Top of EXTRACTED INFORMATION

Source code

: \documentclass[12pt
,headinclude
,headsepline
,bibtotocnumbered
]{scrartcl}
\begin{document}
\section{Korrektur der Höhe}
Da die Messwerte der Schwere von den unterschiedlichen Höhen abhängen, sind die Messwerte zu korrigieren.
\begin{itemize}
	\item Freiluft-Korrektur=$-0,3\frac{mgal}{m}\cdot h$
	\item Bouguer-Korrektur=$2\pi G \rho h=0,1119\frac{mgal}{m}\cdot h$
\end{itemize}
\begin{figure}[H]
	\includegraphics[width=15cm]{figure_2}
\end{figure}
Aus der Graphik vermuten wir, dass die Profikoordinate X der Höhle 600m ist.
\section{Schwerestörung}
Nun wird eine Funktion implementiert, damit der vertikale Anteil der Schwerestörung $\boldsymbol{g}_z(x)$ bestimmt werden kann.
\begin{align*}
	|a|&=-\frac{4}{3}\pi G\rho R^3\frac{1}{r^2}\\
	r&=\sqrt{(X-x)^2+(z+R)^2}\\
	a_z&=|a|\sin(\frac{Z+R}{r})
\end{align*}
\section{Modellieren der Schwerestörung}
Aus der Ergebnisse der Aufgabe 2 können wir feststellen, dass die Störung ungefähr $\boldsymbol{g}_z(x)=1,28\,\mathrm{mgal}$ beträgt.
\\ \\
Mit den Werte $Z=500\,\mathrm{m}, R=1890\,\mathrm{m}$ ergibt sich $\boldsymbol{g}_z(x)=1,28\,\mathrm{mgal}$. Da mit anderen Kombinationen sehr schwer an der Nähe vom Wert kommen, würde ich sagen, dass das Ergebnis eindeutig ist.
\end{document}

Bottom of EXTRACTED INFORMATION

» WORK REQUIRED
Copy out every entry above exactly.

» FINISHED TASK
Source code

: \documentclass[12pt
,headinclude
,headsepline
,bibtotocnumbered
]{scrartcl}
\begin{document}
\section{Korrektur der Höhe}
Da die Messwerte der Schwere von den unterschiedlichen Höhen abhängen, sind die Messwerte zu korrigieren.
\begin{itemize}
	\item Freiluft-Korrektur=$-0,3\frac{mgal}{m}\cdot h$
	\item Bouguer-Korrektur=$2\pi G \rho h=0,1119\frac{mgal}{m}\cdot h$
\end{itemize}
\begin{figure}[H]
	\includegraphics[width=15cm]{figure_2}
\end{figure}
Aus der Graphik vermuten wir, dass die Profikoordinate X der Höhle 600m ist.
\section{Schwerestörung}
Nun wird eine Funktion implementiert, damit der vertikale Anteil der Schwerestörung $\boldsymbol{g}_z(x)$ bestimmt werden kann.
\begin{align*}
	|a|&=-\frac{4}{3}\pi G\rho R^3\frac{1}{r^2}\\
	r&=\sqrt{(X-x)^2+(z+R)^2}\\
	a_z&=|a|\sin(\frac{Z+R}{r})
\end{align*}
\section{Modellieren der Schwerestörung}
Aus der Ergebnisse der Aufgabe 2 können wir feststellen, dass die Störung ungefähr $\boldsymbol{g}_z(x)=1,28\,\mathrm{mgal}$ beträgt.
\\ \\
Mit den Werte $Z=500\,\mathrm{m}, R=1890\,\mathrm{m}$ ergibt sich $\boldsymbol{g}_z(x)=1,28\,\mathrm{mgal}$. Da mit anderen Kombinationen sehr schwer an der Nähe vom Wert kommen, würde ich sagen, dass das Ergebnis eindeutig ist.
\end{document}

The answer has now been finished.